Begin at the first line below and copy each line exactly, ending with the line where "4. Season sales" appears.

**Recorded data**
◇ ◇ ◇ ◇

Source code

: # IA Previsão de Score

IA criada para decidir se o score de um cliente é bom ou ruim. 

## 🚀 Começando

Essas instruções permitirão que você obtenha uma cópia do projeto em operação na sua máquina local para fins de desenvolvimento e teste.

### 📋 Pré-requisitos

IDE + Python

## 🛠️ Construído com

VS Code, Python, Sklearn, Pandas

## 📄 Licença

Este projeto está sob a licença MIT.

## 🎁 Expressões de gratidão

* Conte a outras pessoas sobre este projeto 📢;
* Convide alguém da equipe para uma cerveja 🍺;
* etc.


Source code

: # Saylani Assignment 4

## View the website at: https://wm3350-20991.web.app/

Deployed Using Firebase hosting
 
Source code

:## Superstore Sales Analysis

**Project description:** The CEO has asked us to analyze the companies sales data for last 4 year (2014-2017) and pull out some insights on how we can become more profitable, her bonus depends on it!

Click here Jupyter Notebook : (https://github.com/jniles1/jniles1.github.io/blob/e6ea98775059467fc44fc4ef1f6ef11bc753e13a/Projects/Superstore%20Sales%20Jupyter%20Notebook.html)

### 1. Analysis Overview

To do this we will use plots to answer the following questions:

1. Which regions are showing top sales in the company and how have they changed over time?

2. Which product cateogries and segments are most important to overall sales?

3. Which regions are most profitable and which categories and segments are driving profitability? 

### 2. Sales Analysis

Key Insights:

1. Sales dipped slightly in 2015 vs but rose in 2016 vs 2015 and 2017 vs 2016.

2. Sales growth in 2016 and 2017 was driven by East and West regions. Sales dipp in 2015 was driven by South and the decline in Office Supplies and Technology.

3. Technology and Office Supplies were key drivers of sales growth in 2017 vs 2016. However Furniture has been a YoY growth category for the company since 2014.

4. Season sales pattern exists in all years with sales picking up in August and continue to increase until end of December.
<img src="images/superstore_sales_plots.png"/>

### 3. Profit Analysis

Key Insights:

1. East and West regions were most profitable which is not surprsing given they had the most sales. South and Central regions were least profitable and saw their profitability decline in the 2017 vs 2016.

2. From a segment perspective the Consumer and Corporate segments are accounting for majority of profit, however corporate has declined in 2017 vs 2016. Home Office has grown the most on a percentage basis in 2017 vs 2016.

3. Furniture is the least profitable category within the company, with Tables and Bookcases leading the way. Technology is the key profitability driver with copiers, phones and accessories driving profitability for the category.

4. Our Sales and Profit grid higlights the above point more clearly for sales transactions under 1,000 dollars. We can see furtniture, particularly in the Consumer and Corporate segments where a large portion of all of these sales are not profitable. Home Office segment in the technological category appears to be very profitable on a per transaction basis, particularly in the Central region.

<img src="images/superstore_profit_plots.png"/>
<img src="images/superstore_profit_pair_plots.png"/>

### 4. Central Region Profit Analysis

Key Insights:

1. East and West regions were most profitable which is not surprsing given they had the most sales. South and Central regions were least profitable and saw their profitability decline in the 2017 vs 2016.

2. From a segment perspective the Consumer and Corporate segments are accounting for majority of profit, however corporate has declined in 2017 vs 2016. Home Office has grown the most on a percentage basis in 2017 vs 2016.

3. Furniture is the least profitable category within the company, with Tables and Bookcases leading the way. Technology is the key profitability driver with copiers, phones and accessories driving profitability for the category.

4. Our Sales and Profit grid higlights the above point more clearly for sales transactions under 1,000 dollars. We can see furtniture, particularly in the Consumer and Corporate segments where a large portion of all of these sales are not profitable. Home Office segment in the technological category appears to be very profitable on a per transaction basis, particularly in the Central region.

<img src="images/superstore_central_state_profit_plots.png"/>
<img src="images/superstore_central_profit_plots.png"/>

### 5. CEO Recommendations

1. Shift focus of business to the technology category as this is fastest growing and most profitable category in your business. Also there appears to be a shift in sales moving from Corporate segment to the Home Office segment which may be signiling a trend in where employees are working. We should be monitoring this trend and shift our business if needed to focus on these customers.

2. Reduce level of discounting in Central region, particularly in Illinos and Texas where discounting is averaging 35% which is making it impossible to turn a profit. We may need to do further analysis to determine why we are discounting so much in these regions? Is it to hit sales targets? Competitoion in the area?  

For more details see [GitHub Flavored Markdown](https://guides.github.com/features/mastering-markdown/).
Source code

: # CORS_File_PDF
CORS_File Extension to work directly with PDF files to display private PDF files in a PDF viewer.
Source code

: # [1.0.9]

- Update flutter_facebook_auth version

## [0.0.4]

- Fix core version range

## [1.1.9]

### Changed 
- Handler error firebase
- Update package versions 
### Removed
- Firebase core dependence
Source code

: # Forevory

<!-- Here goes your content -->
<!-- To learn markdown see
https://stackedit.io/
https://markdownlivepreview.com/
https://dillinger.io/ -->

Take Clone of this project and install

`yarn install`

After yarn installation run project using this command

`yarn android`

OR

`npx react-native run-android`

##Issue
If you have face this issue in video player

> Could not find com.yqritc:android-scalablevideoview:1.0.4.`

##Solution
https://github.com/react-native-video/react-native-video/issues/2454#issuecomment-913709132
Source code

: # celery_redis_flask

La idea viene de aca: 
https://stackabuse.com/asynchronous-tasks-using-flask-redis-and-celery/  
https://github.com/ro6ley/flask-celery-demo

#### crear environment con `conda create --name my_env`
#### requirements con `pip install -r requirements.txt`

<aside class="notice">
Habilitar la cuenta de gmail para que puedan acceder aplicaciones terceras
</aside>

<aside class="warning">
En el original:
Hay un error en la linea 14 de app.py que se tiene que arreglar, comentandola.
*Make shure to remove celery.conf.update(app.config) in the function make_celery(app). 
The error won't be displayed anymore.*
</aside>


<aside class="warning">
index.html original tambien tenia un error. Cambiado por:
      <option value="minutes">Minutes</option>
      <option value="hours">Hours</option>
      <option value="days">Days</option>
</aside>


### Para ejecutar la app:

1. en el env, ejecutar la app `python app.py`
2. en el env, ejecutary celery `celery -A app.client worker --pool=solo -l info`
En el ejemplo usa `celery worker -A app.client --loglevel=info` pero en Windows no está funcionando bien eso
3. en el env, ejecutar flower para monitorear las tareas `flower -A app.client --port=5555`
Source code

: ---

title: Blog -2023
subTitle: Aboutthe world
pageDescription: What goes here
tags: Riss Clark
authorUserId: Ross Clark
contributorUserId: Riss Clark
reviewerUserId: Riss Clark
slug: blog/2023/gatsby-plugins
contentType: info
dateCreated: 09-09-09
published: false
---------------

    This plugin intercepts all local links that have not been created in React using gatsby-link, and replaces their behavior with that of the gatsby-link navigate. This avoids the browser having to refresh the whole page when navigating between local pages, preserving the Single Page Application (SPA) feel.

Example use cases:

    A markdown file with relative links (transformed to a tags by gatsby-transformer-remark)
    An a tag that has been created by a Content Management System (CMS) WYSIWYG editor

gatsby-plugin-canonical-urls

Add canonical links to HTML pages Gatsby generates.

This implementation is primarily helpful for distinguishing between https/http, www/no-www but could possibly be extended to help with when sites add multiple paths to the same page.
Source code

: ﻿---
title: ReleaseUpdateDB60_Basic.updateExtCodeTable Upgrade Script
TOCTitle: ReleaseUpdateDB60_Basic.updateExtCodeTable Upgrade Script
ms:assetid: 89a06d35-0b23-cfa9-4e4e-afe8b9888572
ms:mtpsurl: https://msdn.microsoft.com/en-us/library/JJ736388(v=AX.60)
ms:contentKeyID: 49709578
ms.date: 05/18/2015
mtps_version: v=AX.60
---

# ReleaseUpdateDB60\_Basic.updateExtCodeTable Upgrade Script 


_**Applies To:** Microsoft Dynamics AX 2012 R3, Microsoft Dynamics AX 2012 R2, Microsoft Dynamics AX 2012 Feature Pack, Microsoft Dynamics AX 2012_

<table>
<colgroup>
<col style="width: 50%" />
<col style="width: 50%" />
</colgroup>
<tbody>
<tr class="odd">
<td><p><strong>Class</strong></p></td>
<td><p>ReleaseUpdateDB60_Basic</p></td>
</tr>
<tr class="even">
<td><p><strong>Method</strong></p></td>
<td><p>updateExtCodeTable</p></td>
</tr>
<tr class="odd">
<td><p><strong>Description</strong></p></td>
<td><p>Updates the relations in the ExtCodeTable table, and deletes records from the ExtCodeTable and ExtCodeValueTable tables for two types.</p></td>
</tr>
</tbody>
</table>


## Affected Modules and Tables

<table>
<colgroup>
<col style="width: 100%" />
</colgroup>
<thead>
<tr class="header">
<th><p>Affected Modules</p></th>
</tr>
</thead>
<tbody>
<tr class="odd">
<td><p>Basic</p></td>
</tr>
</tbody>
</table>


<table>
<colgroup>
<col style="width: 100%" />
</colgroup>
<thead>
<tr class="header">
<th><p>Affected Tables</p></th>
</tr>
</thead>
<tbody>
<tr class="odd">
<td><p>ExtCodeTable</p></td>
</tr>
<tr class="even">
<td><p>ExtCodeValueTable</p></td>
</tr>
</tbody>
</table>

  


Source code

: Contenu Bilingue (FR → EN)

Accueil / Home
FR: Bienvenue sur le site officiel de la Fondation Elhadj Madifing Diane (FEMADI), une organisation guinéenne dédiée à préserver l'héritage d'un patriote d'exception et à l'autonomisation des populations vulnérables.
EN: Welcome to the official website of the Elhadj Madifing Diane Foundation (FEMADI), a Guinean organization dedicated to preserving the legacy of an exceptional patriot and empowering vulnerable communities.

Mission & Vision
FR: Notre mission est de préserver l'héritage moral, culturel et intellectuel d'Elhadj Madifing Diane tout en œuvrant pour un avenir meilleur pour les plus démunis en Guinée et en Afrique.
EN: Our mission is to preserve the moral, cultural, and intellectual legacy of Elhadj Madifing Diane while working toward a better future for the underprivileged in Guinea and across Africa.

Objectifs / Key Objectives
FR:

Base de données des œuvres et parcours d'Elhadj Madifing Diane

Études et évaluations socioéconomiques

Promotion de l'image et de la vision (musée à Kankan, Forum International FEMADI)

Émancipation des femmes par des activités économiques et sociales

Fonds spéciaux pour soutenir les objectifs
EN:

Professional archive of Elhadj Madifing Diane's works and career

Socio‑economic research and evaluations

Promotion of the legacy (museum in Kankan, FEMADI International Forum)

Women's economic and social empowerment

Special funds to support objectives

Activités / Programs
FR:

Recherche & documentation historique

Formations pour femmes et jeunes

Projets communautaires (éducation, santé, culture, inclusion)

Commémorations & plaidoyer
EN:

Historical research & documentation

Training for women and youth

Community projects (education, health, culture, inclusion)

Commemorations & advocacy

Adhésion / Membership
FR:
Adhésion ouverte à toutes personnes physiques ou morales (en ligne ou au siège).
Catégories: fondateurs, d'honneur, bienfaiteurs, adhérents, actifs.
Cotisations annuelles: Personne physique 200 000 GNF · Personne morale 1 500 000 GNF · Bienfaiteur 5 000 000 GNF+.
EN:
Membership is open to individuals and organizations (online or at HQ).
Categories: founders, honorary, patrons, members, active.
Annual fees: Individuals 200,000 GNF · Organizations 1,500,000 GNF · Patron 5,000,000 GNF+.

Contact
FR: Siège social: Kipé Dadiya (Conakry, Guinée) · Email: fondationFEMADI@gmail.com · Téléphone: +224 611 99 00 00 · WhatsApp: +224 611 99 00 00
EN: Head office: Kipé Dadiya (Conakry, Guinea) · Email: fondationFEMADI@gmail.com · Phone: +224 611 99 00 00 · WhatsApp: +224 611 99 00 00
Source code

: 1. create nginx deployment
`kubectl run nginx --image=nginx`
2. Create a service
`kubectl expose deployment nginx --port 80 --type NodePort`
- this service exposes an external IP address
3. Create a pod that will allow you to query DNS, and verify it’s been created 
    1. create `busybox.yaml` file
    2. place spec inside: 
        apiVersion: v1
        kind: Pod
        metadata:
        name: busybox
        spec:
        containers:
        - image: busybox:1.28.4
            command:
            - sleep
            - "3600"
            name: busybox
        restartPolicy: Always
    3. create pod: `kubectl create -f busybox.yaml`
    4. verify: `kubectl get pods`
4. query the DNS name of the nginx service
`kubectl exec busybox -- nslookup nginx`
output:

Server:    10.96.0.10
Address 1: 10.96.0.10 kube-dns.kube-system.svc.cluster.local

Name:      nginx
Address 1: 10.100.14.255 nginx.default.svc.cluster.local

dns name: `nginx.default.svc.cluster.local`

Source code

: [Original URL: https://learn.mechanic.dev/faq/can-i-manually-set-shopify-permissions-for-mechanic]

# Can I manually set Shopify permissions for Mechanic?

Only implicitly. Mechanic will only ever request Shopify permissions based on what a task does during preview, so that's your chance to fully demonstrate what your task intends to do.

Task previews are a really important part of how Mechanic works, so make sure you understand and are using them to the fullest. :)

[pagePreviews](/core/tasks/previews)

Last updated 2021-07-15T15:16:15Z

◇ ◇ ◇ ◇

**Task output**
Source code

: # IA Previsão de Score

IA criada para decidir se o score de um cliente é bom ou ruim. 

## 🚀 Começando

Essas instruções permitirão que você obtenha uma cópia do projeto em operação na sua máquina local para fins de desenvolvimento e teste.

### 📋 Pré-requisitos

IDE + Python

## 🛠️ Construído com

VS Code, Python, Sklearn, Pandas

## 📄 Licença

Este projeto está sob a licença MIT.

## 🎁 Expressões de gratidão

* Conte a outras pessoas sobre este projeto 📢;
* Convide alguém da equipe para uma cerveja 🍺;
* etc.


Source code

: # Saylani Assignment 4

## View the website at: https://wm3350-20991.web.app/

Deployed Using Firebase hosting
 
Source code

:## Superstore Sales Analysis

**Project description:** The CEO has asked us to analyze the companies sales data for last 4 year (2014-2017) and pull out some insights on how we can become more profitable, her bonus depends on it!

Click here Jupyter Notebook : (https://github.com/jniles1/jniles1.github.io/blob/e6ea98775059467fc44fc4ef1f6ef11bc753e13a/Projects/Superstore%20Sales%20Jupyter%20Notebook.html)

### 1. Analysis Overview

To do this we will use plots to answer the following questions:

1. Which regions are showing top sales in the company and how have they changed over time?

2. Which product cateogries and segments are most important to overall sales?

3. Which regions are most profitable and which categories and segments are driving profitability? 

### 2. Sales Analysis

Key Insights:

1. Sales dipped slightly in 2015 vs but rose in 2016 vs 2015 and 2017 vs 2016.

2. Sales growth in 2016 and 2017 was driven by East and West regions. Sales dipp in 2015 was driven by South and the decline in Office Supplies and Technology.

3. Technology and Office Supplies were key drivers of sales growth in 2017 vs 2016. However Furniture has been a YoY growth category for the company since 2014.

4. Season sales pattern exists in all years with sales picking up in August and continue to increase until end of December.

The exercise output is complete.